Whenever a positive conflict has been observed that cannot be explained as a rare case, it is important to pinpoint the piece (or pieces) of evidence that is in conflict with the majority of the pieces of evidence.

Basically, this involves computation of conflict measures for subsets of the evidence. As mentioned and illustrated above, the junction tree is useful for this purpose. As an example, consider the junction tree below, where four pieces of evidence have been entered (marked by the red nodes).

The conflict measure of 0.21 indicates a slight conflict among the these pieces of evidence. To trace the source of the conflict, we can investigate local conflict measures. The junction tree shown above does not reveal any definitive clues as to which piece could be the one causing the conflict. It does show, however, that the local conflict measure is zero for the subtree rooted at clique { T, E, L }, indicating that the observations on X and A are not in conflict with one another.

To investigate further, we may select another clique as root of the junction tree, so as to compute some different local conflict measures. If we select clique { T, E, L } as the root of the tree (see below), we find that there is a slight local conflict among the observed value for D and the observed value for S.

Tools and Functionalities

The cliques of the junction tree(s) are displayed as rectangles, where the upper part of the rectangle contains a list of the nodes that are members of the clique, and the lower part contains a conflict bar indicating the conflict measure pertaining to the evidence entered in the subtree rooted at the clique.

A clique can be selected by clicking the left mouse button. When selected the border of a clique change from grey to black. It is possible to select multiple cliques by holding the shift key down while clicking. When selecting one or more cliques, the nodes of the selected cliques will get selected in the Network Panel.

The Junction Tree Panel offers a number of other functionalities, which are available through a tool bar of buttons and a pull-down menu (see below).

The magnification glass buttons offer a possibility to zoom in and out for better viewing.

The button with the   symbol offers a possibility to select a different clique as root of the tree. The functionality gets enabled only when exactly one clique is selected. Selecting a different clique as root can be useful in the investigation of local conflicts.

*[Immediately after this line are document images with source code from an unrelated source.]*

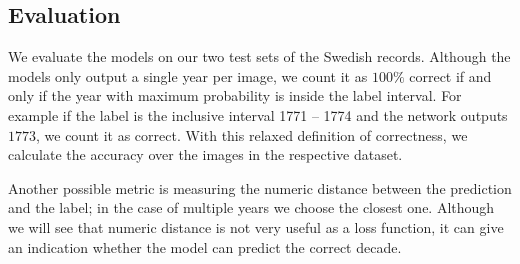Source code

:\subsection{Evaluation}

We evaluate the models on our two test sets of the Swedish records. Although the models only output a single year per image, we count it as $100\%$ correct if and only if the year with maximum probability is inside the label interval. For example if the label is the inclusive interval 1771 -- 1774 and the network outputs $1773$, we count it as correct. With this relaxed definition of correctness, we calculate the accuracy over the images in the respective dataset.

Another possible metric is measuring the numeric distance between the prediction and the label; in the case of multiple years we choose the closest one. Although we will see that numeric distance is not very useful as a loss function, it can give an indication whether the model can predict the correct decade.



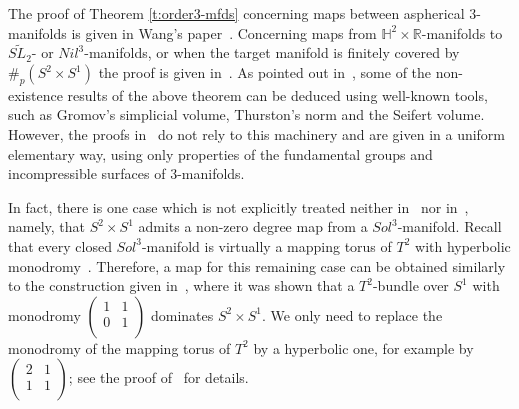 \documentclass[12pt]{amsart}
\theoremstyle{remark}
\begin{document}
The proof of Theorem \ref{t:order3-mfds} concerning maps between aspherical $3$-manifolds is given in Wang's paper~\cite{Wang:3-mfdsasp}. Concerning maps from $\mathbb{H}^2 \times {\mathbb{R}}$-manifolds to $\widetilde{SL_2}$- or $Nil^3$-manifolds, or when the target manifold is finitely covered by $\#_p(S^2\times S^1)$ the proof is given in~\cite{KotschickNeofytidis}. As pointed out in~\cite{Wang:3-mfdsasp}, some of the non-existence results of the above theorem can be deduced using well-known tools, such as Gromov's simplicial volume, Thurston's norm and the Seifert volume. However, the proofs in~\cite{Wang:3-mfdsasp} do not rely to this machinery and are given in a uniform elementary way, using only properties of the fundamental groups and incompressible surfaces of 3-manifolds. 

In fact, there is one case which is not explicitly treated neither in~\cite{Wang:3-mfdsasp} nor in~\cite{KotschickNeofytidis}, namely, that $S^2 \times S^1$ admits a non-zero degree map from a $Sol^3$-manifold. Recall that every closed $Sol^3$-manifold is virtually a mapping torus of $T^2$ with hyperbolic monodromy~\cite{Scott:3-mfds}. Therefore, a map for this remaining case can be obtained similarly to the construction given in~\cite[Prop. 6]{KotschickNeofytidis}, where it was shown that a $T^2$-bundle over $S^1$ with monodromy 
$\left( \begin{array}{cc}
  1 & 1 \\
  0 & 1 \\
\end{array} \right)$ dominates $S^2\times S^1$. We only need to replace the monodromy of the mapping torus of $T^2$ by a hyperbolic one, for example by
$\left( \begin{array}{cc}
  2 & 1 \\
  1 & 1 \\
\end{array} \right)$; see the proof of~\cite[Prop. 6]{KotschickNeofytidis} for details.
\end{document}
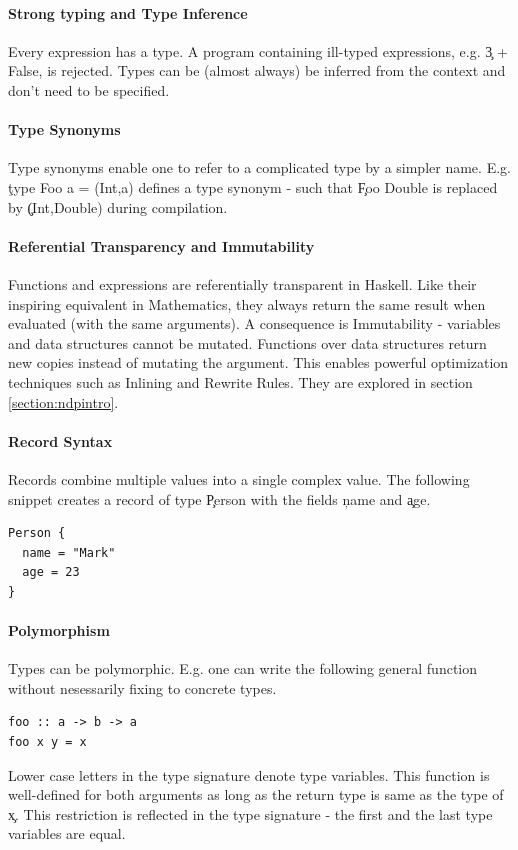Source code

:   \paragraph{Strong typing and Type Inference}
    Every expression has a type. A program containing
    ill-typed expressions, e.g. \c{3 + False}, is rejected.
    Types can be (almost always) be inferred from the context and
    don't need to be specified.
    
  \paragraph{Type Synonyms}
    Type synonyms enable one to refer to a complicated type by a simpler name.
    E.g. \c{type Foo a = (Int,a)} defines a type synonym - such that
    \c{Foo Double} is replaced by \c{(Int,Double)} during compilation.
  
  \paragraph{Referential Transparency and Immutability}
    Functions and expressions are referentially transparent in Haskell.
    Like their inspiring equivalent in Mathematics, they always return
    the same result when evaluated (with the same arguments).
    A consequence is Immutability - variables and data structures
    cannot be mutated. Functions over data structures return
    new copies instead of mutating the argument. This enables
    powerful optimization techniques such as Inlining and Rewrite Rules.
    They are explored in section \ref{section:ndpintro}.
    
  \paragraph{Record Syntax}
    Records combine multiple values into a single complex value.
    The following snippet creates a record of type \c{Person} with the
    fields \c{name} and \c{age}.
    \begin{lstlisting}
Person {
  name = "Mark"
  age = 23
}
    \end{lstlisting}
    
  \paragraph{Polymorphism}
    Types can be polymorphic. 
    E.g. one can write the following general function
    without nesessarily fixing to concrete types.
    \begin{lstlisting}
foo :: a -> b -> a
foo x y = x
    \end{lstlisting}
    Lower case letters in the type signature denote type variables.
    This function is well-defined for both arguments
    as long as the return type is same as the type of \c{x}. This
    restriction is reflected in the type signature - the first and
    the last type variables are equal.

The button with the   symbol gets enabled when the global conflict measure is positive. See the above section on conflict resolution for details.

The button with the   symbol provides the usual sum propagation functionality.

The button with the   symbol activates this help page.

Evidence is indicated by highlighting evidence nodes (the color of their node symbols are changed to the evidence color). Two different modes exist for displaying evidence nodes. Either all instances of the evidence nodes will be highlighted or only those instances that appear in the cliques where the evidence has been entered. (Note that a node can be a member of several cliques.) A pull-down menu (see above) is provided for selection of preferred display mode.